To denote that a value is unknown or absent, use the literal null.

Operations

Operations are special functions that can be applied to one or two expressions. Safe-DS has a fixed set of operations that cannot be extended. We distinguish between

  • prefix operations (general form <operator> <operand>), and
  • infix operations (general form <left operand> <operator> <right operand>).

Operations on Numbers

Numbers can be negated using the unary - operator:

  • The integer negative three is -3.
  • The float negative three is -3.0.

The usual arithmetic operations are also supported for integers, floats and combinations of the two. Note that when either operand is a float, the whole expression is evaluated to a float.

  • Addition: 0 + 5 (result is an integer)
  • Subtraction: 6 - 2.9 (result is a float)
  • Multiplication: 1.1 * 3 (result is a float)
  • Division: 1.0 / 4.2 (result is a float)

Finally, two numbers can be compared, which results in a boolean. The integer 3 for example is less than the integer 5. Safe-DS offers operators to do such checks for order:

  • Less than: 5 < 6
  • Less than or equal: 1 <= 3
  • Greater than or equal: 7 >= 7
  • Greater than: 9 > 2

Logical Operations

To work with logic, Safe-DS has the two boolean literals false and true as well as operations to work with them:

  • (Logical) negation (example not a): Output is true if and only if the operand is false:
not a false true
  true false
  • Conjunction (example a and b): Output is true if and only if both operands are true. Note that the second operand is always evaluated, even if the first operand is false and, thus, already determines the result of the expression. The operator is not short-circuited:
a and b false true
false false false
true false true
  • Disjunction (example a or b): Output is true if and only if at least one operand is true. Note that the second operand is always evaluated, even if the first operand is true and, thus, already determines the result of the expression. The operator is not short-circuited:
a or b false true
false false true
true true true

Equality Checks

There are two different types of equality in Safe-DS, identity and structural equality. Identity checks if two objects are one and the same, whereas structural equality checks if two objects have the same structure and content. Using a real world example, two phones of the same type would be structurally equal but not identical. Both types of equality checks return a boolean literal true if the check was positive and false if the check was negative. The syntax for these operations is as follows:

  • Identity: 1 === 2
  • Structural equality: 1 == 2

Safe-DS also has shorthand versions for negated equality checks which should be used instead of an explicit logical negation with the not operator:

  • Negated identity: 1 !== 2
  • Negated structural equality: 1 != 2

Elvis Operator

The elvis operator ?: (given its name because it resembles Elvis's haircut) is used to specify a default value that should be used instead if the left operand is null. This operator is not short-circuited, so both operand are always evaluated. In the following example the whole expression evaluates to nullableExpression if this value is not null and to 42 if it is:

nullableExpression ?: 42

Template Strings

String literals can only be used to denote a fixed string. Sometimes, however, parts of the string have to be computed and then interpolated into the remaining text. This is done with template strings. Here is an example:

"1 + 2 = {{ 1 + 2 }}"

The syntax for template strings is similar to string literals: They are also delimited by double quotes, the text can contain escape sequences, and raw newlines can be inserted. The additional syntax are template expressions, which are any expression enclosed by {{ and }}. There must be no space between the curly braces.

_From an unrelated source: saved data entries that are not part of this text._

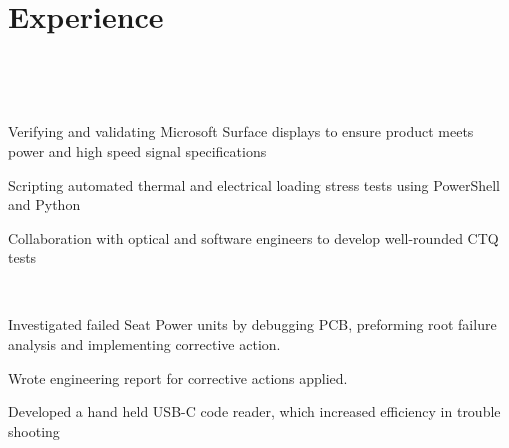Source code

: \documentclass[]{hieudo-build}
\begin{document}
\begin{minipage}[t]{0.70\textwidth} 

\section{Experience}
 \\
\vspace{0.6em} %
\begin{tightemize}
\item 
\item 
\item 
\end{tightemize}
\sectionsep 

 \\
\begin{tightemize}
\item Verifying and validating Microsoft Surface displays to ensure product meets power and high speed signal specifications
\item Scripting automated thermal and electrical loading stress tests using PowerShell and Python 
\item Collaboration with optical and software engineers to develop well-rounded CTQ tests
\end{tightemize}
\sectionsep 

 \\
\begin{tightemize}
\item Investigated failed Seat Power units by debugging PCB, preforming root failure analysis and implementing corrective action.
\item Wrote engineering report for corrective actions applied.
\item Developed a hand held USB-C code reader, which increased efficiency in trouble shooting
\end{tightemize}
\sectionsep


\end{minipage}
\end{document}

These template expressions are evaluated, converted to a string and inserted into the template string at their position. The template string in the example above is, hence, equivalent to the string literal "1 + 2 = 3".

References

References are used to refer to a declaration, such as a class or a placeholder. The syntax is simply the name of the declaration, as shown in the next snippet where we first declare a placeholder called one and then refer to it when computing the value for the placeholder called two:

val one = 1;
val two = one + one;

In order to refer to global declarations in other packages, we first need to import them.

Calls

Calls are used to trigger the execution of a specific action, which can, for example, be the creation of an instance of a class or executing the code in a segment. Let's look at an example:

First, we show the code of the segment that we want to call.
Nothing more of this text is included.